From the records below, extract only the lines running from the line with "### Fighting Collisions" to the line with "- [] Convert", both lines included, reproducing them exactly.

━━━━

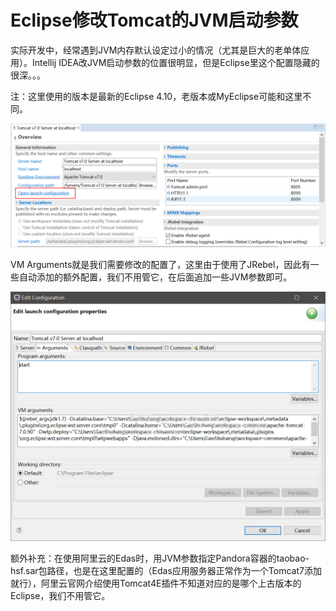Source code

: # Eclipse修改Tomcat的JVM启动参数

实际开发中，经常遇到JVM内存默认设定过小的情况（尤其是巨大的老单体应用）。Intellij IDEA改JVM启动参数的位置很明显，但是Eclipse里这个配置隐藏的很深。。。

注：这里使用的版本是最新的Eclipse 4.10，老版本或MyEclipse可能和这里不同。

![](res/1.png)

VM Arguments就是我们需要修改的配置了，这里由于使用了JRebel，因此有一些自动添加的额外配置，我们不用管它，在后面追加一些JVM参数即可。

![](res/2.png)

额外补充：在使用阿里云的Edas时，用JVM参数指定Pandora容器的taobao-hsf.sar包路径，也是在这里配置的（Edas应用服务器正常作为一个Tomcat7添加就行），阿里云官网介绍使用Tomcat4E插件不知道对应的是哪个上古版本的Eclipse，我们不用管它。

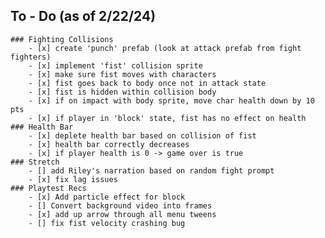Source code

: ## To - Do (as of 2/22/24)
    ### Fighting Collisions
        - [x] create 'punch' prefab (look at attack prefab from fight fighters)
        - [x] implement 'fist' collision sprite
        - [x] make sure fist moves with characters
        - [x] fist goes back to body once not in attack state
        - [x] fist is hidden within collision body
        - [x] if on impact with body sprite, move char health down by 10 pts
        - [x] if player in 'block' state, fist has no effect on health
    ### Health Bar
        - [x] deplete health bar based on collision of fist
        - [x] health bar correctly decreases
        - [x] if player health is 0 -> game over is true
    ### Stretch 
        - [] add Riley's narration based on random fight prompt
        - [x] fix lag issues
    ### Playtest Recs
        - [x] Add particle effect for block
        - [] Convert background video into frames
        - [x] add up arrow through all menu tweens
        - [] fix fist velocity crashing bug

━━━━

» Exercise answer:
    ### Fighting Collisions
        - [x] create 'punch' prefab (look at attack prefab from fight fighters)
        - [x] implement 'fist' collision sprite
        - [x] make sure fist moves with characters
        - [x] fist goes back to body once not in attack state
        - [x] fist is hidden within collision body
        - [x] if on impact with body sprite, move char health down by 10 pts
        - [x] if player in 'block' state, fist has no effect on health
    ### Health Bar
        - [x] deplete health bar based on collision of fist
        - [x] health bar correctly decreases
        - [x] if player health is 0 -> game over is true
    ### Stretch 
        - [] add Riley's narration based on random fight prompt
        - [x] fix lag issues
    ### Playtest Recs
        - [x] Add particle effect for block
        - [] Convert background video into frames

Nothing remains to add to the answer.